Offspring Posted July 11, 2014 Posted July 11, 2014 Also you've got to face the pain and grieve for your loss exactly as you say. I find this the hardest thing to do. I can let go of her (i think), it's the grieving of the loss of hope (i had built a life around her in my head), and self respect that i can't let go of.
Author pappa k Posted July 12, 2014 Author Posted July 12, 2014 I can't stop thinking about all the things there doing sex wise that we used to do and it hurts me so much I can't stand it.
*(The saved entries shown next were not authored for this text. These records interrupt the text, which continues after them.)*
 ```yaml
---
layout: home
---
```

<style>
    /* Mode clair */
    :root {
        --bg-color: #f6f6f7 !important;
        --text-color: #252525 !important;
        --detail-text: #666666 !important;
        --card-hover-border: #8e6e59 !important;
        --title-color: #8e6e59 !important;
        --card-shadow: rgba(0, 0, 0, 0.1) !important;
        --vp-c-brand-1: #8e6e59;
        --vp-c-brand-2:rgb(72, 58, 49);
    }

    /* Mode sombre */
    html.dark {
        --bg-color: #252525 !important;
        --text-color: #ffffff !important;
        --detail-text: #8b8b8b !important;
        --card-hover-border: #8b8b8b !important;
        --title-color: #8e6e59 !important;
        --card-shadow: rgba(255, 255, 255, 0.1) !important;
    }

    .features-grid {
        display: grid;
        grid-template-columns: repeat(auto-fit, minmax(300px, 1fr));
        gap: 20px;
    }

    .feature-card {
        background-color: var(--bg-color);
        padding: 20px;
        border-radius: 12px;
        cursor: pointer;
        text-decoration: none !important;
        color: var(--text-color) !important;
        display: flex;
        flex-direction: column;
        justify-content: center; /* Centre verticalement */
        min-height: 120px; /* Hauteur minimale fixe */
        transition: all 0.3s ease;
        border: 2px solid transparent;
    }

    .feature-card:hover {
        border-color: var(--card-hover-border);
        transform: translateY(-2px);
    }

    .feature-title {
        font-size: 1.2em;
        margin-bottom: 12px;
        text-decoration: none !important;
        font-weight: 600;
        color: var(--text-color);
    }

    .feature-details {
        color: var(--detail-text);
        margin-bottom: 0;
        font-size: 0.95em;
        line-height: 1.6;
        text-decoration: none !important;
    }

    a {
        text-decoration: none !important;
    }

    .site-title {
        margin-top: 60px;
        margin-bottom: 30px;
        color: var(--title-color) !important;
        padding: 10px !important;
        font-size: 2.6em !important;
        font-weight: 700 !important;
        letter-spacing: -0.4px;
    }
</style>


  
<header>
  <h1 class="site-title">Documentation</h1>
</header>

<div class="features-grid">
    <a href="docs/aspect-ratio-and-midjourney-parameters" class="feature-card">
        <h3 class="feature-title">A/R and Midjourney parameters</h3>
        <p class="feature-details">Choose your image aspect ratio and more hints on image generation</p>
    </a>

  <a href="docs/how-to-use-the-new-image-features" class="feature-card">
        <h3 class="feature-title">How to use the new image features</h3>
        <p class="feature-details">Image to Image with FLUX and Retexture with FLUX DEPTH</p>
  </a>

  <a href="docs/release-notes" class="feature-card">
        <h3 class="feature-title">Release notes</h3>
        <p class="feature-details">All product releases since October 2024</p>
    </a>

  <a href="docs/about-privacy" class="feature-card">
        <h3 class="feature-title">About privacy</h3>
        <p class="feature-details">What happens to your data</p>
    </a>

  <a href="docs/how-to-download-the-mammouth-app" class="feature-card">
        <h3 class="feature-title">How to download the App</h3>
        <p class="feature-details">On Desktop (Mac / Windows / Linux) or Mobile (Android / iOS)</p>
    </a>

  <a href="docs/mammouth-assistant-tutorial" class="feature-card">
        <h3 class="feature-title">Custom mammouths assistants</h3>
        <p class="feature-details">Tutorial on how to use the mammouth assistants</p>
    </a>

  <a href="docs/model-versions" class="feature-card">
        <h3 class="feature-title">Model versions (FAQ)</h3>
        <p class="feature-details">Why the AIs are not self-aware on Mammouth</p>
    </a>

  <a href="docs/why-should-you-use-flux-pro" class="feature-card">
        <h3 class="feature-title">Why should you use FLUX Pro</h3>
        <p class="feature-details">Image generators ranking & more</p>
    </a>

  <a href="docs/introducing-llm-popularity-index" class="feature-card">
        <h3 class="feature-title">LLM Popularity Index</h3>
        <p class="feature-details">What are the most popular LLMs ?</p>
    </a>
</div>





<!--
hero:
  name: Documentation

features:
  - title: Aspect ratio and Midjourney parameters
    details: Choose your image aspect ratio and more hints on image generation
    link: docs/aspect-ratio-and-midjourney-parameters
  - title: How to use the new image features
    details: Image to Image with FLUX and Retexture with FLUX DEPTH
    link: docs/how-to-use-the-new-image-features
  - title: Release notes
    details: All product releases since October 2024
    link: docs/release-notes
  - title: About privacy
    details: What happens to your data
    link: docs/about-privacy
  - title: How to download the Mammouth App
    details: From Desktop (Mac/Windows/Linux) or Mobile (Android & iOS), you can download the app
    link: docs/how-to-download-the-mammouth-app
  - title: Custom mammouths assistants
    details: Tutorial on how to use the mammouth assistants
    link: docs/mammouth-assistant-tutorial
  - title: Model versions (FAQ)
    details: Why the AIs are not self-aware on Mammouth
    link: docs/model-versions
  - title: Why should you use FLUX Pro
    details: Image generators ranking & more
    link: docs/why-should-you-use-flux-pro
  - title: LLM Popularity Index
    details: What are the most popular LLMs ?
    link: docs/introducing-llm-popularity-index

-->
scobro Posted July 12, 2014 Posted July 12, 2014 I can't stop thinking about all the things there doing sex wise that we used to do and it hurts me so much I can't stand it. It is hard but you have to remember you don't know the situation all you can do is control you and thinking about that, as normal as it is at first is only going to drive you deeper into a depression.The only thing I do when I find myself thinking that I fast forward 5 years and think to myself will this matter in 5 years so don't make it matter right now.Its only sex and you can have sex with someone else in time and do all the things you want then.Its just because you have nobody and she has someone.Trust me, years ago I had sex right away with a hot younger after my ex wife ended things and had someone else, I woke up the next day and felt so ****ty and missed my ex even more.Sex isn't everything but everyone puts it at the top of the list.If she was sharing her inner most thoughts and dreams with this guy and getting his advice on what she should do in certain areas of her life.That to me would hurt more than him sticking his dick in her......sex isn't a relationship and eventually if thats all they have it will be over and she will probably be calling you.I would run if that happens but easier said than done.